# Spontaneous motion in a wind tunnel

Suppose that a hollow truncated cone is placed in a wind tunnel with a steady wind speed $V$. The cone is placed in such a way that it's base of area $A_1$ faces the wind (rather than the other side of area $A_2$ for which $A_1>A_2$). Here's a contradiction:

Supposing that $V_2$ is the speed for which wind appears from that end of the cone of area $A_2$, using the conservation of mass law, we get $A_1V=A_2V_2$ and hence $V_2>V$. Now using the relation $\sum F=\dot{m}\Delta V$ (which results from the more general relation $\sum F=\frac{\partial}{\partial t}\int_{C.V}V.\rho (dv)+\int_{C.S}V.\rho (VdA)$) we see that a net thrust is generated which pushes the cone forward and against the wind, but this is impossible.

What's wrong with this argument? I've been giving it some thought but I can't figure out a way to solve it.

• What do you mean with "hollow"? Does only the lateral surface exist? Are A1 and A2 open or closed? – Holger Jan 6 '14 at 9:15
• Maybe I should have explained a little more. By hollow I mean that the cylinder has a small thickness $t$ which is negligible compared to the dimensions of the cylinder. Also, $A_1$ and $A_2$ are the cross-sectional areas that the air flow can pass through them. – Goodarz Mehr Jan 6 '14 at 10:31
• Even if the conic surface is frictionless the air will be compressed as the diameter decreases. Shouldn't your "conservation of mass" include the local density as well as the velocity and cross-sectional area? (and I would hope :-) that the forces on the conic surface have a net downstream component) – Carl Witthoft Jan 6 '14 at 14:11
• You're right, but is that difference large enough to affect the velocity at the exit? I think the problem may be with the velocity profile that is assumed uniform here, but I can't prove it. – Goodarz Mehr Jan 6 '14 at 14:45

Air entering the cone at $A_1$ is not traveling at speed $V$, but slower, due to the pressure within the cone.

If you want to see why, let $A_2$ shrink to a very small size.
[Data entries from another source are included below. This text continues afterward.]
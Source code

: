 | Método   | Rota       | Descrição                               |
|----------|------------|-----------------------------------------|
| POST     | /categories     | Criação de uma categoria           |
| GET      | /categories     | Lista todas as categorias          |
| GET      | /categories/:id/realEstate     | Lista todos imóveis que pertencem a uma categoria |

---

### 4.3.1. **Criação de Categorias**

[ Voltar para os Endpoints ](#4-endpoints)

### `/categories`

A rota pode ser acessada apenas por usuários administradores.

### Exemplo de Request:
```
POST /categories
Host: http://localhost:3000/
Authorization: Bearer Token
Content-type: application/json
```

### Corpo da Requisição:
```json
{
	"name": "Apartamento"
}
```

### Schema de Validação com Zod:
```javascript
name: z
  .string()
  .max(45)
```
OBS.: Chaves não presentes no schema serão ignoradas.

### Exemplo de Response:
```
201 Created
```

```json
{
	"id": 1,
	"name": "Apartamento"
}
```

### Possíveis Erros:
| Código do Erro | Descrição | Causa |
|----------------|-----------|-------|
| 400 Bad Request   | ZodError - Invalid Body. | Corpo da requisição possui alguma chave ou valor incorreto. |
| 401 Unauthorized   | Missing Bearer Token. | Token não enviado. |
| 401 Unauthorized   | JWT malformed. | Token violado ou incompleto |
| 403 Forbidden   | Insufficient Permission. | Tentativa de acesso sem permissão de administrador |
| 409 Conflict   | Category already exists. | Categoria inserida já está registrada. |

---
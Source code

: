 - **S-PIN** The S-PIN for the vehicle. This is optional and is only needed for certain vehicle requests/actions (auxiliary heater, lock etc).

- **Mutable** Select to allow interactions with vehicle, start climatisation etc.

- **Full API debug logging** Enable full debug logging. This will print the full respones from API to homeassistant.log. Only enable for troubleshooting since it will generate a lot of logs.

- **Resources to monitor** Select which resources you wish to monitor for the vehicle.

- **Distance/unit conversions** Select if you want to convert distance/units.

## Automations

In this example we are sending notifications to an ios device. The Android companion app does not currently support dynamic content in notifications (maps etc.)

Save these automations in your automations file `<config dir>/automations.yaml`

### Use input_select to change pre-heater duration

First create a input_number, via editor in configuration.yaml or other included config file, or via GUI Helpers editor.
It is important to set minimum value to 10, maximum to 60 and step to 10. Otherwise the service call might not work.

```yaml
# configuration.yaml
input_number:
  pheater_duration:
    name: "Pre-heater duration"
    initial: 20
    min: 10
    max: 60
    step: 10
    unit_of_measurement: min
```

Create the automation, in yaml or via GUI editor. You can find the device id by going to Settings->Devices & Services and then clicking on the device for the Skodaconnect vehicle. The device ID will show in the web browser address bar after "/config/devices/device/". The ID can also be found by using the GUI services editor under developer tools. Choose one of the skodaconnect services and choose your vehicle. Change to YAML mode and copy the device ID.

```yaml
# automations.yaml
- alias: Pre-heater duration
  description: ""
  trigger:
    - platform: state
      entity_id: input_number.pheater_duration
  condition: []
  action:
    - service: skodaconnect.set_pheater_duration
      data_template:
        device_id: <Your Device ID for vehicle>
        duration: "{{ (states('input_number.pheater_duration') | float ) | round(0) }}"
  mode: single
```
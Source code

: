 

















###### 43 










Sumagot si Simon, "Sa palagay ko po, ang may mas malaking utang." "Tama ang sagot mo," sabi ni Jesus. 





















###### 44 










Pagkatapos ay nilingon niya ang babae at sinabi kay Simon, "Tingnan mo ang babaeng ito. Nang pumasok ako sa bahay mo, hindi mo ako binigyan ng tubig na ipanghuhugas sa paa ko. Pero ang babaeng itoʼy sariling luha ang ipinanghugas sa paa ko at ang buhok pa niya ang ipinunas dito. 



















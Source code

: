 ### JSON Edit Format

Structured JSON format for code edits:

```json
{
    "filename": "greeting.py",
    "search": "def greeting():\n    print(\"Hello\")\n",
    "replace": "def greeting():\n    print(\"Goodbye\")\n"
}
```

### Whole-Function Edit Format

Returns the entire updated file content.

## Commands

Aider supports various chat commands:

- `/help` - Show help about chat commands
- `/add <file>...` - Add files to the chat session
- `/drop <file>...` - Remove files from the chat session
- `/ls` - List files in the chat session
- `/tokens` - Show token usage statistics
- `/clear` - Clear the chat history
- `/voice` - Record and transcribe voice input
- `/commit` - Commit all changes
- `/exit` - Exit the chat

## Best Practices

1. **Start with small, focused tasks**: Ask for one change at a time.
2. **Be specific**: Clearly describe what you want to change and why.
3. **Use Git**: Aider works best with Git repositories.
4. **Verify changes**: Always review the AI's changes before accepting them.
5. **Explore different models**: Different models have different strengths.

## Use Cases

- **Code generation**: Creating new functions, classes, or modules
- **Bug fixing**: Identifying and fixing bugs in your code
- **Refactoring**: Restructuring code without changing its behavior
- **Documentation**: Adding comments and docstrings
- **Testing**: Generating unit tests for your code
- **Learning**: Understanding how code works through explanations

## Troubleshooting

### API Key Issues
• You're right, but still as it travels with a speed $V_1$ lower than $V$ (and hence lower than $V_2$) a forward net thrust is produced. – Goodarz Mehr Jan 6 '14 at 19:31
• @GoodarzMehr: At low mach number (ignoring compresibility) conservation of mass says $\rho A_1V_1 = \rho A_2V_2$, so momentum/second in equals momentum/second out, so no net thrust. (Ignoring drag on the cone.) Jet engines work by increasing $V_2$ by expanding the gas. – Mike Dunlavey Jan 6 '14 at 22:04

About moving against the wind. This is not entirely impossible. Put a windmill on a boat and let it power the propeller. This worked in an experiment done on a lake in the Netherlands. An explanation was given by a professor in theoretical physics, based on the (non-linear) so-called windmill formula. The wind speed has to be in a certain range.

• Would you please give a reference for that? – Goodarz Mehr Jan 6 '14 at 10:32
• Wind-powered boats can indeed sail into the wind but this isn't a useful answer to the question. – RedGrittyBrick Jan 6 '14 at 11:10
• @Goodarz Mehr. Unfortunately I do not remember further details. It was 20 years ago or more. The experiment took place in the "Kralingse plassen" near Rotterdam in the Netherlands. It was reported in the Dutch newspaper NRC, together with a photo. Somewhat surprisingly I could not find the windmill formula, in Dutch "molen formule" (molen=mill) with Google. This formula was qubic in the wind speed. If the speed was too low or too high the phenomenon did not occur. – Urgje Jan 7 '14 at 10:41
• @RedGrittyBrick. Although boats can sail into the wind there must always be some angle with the wind speed. This is not so with the arrangement I described above. – Urgje Jan 7 '14 at 10:46

Your first assumption ($V_2 > V$) is correct, but you neglect the base areas when cutting out a slice of the tunnel for your integration. The forward-facing base sees the pressure of stagnating air at it's center, accelerating towards the edge to whatever speed is reached when air flows around the corner from the forward base to the mantle of the cone. The rear-facing and bigger area sees the pressure of separated flow (weak suction) over the full area. You need to account for the pressure difference as well, not just momentum, because your control areas include the bases of the cone.

If you move the control areas away from the cone, air expands behind the cone and the speed drops to it's old value (neglecting any viscous effects).